_DATA FOR REVIEW_
# # # # #
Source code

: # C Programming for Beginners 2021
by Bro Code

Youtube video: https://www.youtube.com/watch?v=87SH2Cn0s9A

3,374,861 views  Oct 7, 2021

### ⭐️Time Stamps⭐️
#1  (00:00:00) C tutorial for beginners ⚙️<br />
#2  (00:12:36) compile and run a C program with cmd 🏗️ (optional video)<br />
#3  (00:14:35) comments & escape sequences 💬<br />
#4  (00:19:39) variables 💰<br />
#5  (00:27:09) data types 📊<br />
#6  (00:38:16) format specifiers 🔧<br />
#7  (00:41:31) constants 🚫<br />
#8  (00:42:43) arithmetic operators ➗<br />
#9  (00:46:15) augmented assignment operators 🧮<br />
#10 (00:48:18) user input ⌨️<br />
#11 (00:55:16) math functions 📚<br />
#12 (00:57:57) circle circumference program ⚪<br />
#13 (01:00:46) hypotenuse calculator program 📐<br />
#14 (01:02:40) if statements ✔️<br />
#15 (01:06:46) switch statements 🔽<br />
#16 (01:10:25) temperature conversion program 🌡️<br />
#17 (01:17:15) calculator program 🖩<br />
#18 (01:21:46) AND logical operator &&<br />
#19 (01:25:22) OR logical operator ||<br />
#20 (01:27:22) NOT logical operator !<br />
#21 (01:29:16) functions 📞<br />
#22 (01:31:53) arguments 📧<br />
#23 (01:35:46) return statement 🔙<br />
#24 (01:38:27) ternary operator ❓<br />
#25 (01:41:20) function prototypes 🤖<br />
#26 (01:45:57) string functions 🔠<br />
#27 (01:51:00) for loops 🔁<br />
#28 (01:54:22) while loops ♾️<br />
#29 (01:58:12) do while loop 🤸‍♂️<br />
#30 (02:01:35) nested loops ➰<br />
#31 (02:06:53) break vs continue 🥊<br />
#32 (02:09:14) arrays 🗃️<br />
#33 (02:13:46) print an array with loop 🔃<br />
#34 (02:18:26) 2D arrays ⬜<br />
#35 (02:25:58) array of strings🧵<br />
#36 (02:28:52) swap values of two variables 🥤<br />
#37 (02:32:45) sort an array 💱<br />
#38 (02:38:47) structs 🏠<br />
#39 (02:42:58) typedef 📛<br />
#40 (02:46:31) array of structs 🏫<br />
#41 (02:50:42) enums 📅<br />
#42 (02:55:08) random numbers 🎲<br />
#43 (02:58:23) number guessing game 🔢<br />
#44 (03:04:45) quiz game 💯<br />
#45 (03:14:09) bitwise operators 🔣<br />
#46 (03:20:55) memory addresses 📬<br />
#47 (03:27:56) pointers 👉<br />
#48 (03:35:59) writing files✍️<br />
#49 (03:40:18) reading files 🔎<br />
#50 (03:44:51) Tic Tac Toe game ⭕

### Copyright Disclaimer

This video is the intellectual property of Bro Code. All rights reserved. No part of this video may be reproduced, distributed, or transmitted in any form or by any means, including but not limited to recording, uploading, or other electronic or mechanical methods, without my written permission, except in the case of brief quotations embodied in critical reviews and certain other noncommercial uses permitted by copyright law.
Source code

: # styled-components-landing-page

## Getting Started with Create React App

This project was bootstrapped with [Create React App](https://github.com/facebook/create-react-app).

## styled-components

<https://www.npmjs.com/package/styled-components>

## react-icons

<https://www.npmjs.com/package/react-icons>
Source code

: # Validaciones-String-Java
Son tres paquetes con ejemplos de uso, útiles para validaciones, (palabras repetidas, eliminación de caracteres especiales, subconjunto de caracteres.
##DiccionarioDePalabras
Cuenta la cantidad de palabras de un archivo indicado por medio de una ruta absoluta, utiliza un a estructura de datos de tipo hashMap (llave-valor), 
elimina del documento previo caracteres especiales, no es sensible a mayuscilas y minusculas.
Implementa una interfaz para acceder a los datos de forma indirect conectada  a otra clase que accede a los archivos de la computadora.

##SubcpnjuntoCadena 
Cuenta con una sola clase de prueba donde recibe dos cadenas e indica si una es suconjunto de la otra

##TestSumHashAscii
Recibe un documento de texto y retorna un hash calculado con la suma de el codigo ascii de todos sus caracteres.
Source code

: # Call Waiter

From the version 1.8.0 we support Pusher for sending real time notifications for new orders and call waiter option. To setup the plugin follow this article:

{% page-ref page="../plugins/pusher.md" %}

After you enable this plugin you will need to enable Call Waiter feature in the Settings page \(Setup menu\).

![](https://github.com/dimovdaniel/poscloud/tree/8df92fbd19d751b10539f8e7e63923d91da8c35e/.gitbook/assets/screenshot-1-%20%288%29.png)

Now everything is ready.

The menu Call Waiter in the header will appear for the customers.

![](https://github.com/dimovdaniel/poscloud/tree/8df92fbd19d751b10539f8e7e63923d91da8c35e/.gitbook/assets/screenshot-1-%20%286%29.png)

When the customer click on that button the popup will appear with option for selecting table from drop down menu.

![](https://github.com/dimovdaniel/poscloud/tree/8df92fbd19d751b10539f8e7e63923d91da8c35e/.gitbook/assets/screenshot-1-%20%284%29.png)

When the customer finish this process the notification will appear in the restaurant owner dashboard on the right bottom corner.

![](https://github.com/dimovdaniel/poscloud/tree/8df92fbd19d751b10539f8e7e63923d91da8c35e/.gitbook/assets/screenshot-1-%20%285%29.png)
# # # # #
_EXERCISE AIM_
Wherever the word "logical" turns up in a line of the listing, that line counts; report the total as a lone number.

_ANSWER TO THE EXERCISE_
3